En primer lugar, por discriminatoria. La empatía emocional se mueve por modas y arrebatos estéticos y si alguien lo duda que se lo pregunte (por no cambiar de ejemplo) a esos barceloneses que clamaban por unos refugiados a los que sólo han visto por TV mientras tuercen el gesto con los rumanos o los marroquíes o los argelinos con los que llevan décadas conviviendo.
En segundo lugar, por su desprecio de las realidades estadísticas.
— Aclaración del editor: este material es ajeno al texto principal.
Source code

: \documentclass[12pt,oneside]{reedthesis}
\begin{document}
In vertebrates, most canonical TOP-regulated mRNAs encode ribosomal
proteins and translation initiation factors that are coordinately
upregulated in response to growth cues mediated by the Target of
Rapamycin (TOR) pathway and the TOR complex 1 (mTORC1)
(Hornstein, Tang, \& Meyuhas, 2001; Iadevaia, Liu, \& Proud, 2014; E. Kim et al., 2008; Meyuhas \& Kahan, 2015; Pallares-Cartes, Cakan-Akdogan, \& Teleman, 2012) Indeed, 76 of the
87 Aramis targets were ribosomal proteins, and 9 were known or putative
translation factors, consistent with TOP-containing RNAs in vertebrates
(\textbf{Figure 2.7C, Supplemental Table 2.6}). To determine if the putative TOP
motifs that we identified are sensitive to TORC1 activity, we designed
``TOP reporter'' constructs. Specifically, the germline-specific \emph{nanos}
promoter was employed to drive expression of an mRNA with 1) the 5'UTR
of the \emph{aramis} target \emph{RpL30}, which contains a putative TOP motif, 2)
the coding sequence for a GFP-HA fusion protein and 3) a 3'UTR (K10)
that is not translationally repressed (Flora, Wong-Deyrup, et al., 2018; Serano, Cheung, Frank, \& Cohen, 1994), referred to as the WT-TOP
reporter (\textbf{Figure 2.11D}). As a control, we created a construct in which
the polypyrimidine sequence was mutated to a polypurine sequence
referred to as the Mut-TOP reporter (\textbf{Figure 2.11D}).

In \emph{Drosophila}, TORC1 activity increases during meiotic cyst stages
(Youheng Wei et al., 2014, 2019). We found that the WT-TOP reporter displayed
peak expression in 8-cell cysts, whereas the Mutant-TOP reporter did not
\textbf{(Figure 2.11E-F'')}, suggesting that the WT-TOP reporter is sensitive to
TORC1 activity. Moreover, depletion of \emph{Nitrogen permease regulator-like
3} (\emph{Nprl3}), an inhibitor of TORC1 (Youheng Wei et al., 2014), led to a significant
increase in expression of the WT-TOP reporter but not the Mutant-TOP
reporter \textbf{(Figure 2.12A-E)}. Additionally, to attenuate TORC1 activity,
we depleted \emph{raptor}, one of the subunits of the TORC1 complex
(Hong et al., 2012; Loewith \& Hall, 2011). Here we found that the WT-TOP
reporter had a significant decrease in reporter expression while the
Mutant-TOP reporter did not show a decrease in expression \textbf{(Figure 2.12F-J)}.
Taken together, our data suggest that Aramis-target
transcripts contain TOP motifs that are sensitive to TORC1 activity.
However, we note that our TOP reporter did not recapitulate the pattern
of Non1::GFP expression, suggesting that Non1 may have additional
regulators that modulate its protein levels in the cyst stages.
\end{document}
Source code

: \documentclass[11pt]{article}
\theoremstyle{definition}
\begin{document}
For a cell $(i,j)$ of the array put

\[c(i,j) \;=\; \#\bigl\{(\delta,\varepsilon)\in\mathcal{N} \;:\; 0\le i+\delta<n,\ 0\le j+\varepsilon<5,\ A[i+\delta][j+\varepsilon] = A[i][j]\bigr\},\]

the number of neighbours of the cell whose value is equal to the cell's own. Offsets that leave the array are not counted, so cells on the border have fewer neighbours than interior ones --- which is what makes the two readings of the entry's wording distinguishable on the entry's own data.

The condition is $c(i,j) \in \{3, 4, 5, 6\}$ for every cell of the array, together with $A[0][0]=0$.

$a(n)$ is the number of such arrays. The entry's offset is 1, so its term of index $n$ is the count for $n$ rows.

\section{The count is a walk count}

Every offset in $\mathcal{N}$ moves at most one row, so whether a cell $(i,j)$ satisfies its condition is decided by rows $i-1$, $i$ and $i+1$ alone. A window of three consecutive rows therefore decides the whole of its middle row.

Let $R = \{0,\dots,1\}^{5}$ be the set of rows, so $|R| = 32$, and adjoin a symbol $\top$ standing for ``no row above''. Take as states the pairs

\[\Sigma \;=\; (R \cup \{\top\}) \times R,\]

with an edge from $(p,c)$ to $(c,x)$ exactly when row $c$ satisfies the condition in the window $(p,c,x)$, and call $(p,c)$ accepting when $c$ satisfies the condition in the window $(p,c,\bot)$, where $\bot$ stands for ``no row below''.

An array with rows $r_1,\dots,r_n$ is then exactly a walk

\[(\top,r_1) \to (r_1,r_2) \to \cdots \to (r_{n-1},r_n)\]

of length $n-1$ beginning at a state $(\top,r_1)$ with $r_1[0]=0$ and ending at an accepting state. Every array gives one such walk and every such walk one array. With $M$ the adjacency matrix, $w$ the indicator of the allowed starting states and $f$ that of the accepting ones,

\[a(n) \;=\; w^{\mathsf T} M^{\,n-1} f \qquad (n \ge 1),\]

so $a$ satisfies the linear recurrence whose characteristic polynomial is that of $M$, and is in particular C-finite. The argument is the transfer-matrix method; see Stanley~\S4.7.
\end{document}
Esas que dicen (y estos son datos de la UNICEF) que el matrimonio con menores entre los refugiados sirios aumentó desde el 12% en 2011 hasta el 18% en 2012. En la actualidad, esa cifra ronda el 35%. Como dice Bloom, el empático emocional no sólo se identifica con el dolor ajeno sino también con sus barbaries y sus odios, que llega a hacer suyos.
Es un proceso, por supuesto, de ida y vuelta. El solidario de postal gira la vista ante el matrimonio forzoso con menores y el hiyab del refugiado y, a cambio, recibe de este apoyo para sus propios odios y racismos. El pasado sábado miles de barceloneses pedían la eliminación de las fronteras que les separan de unos extraños para los que nunca tuvieron una sola palabra de apoyo mientras estos vivían sometidos al capricho de la dinastía de los Assad al mismo tiempo que ondeaban banderas que exigen la creación de nuevas fronteras que les separen de sus conciudadanos reales. Ningún refugiado será mejor acogido en Barcelona que aquel que se sume a ese proceso de división.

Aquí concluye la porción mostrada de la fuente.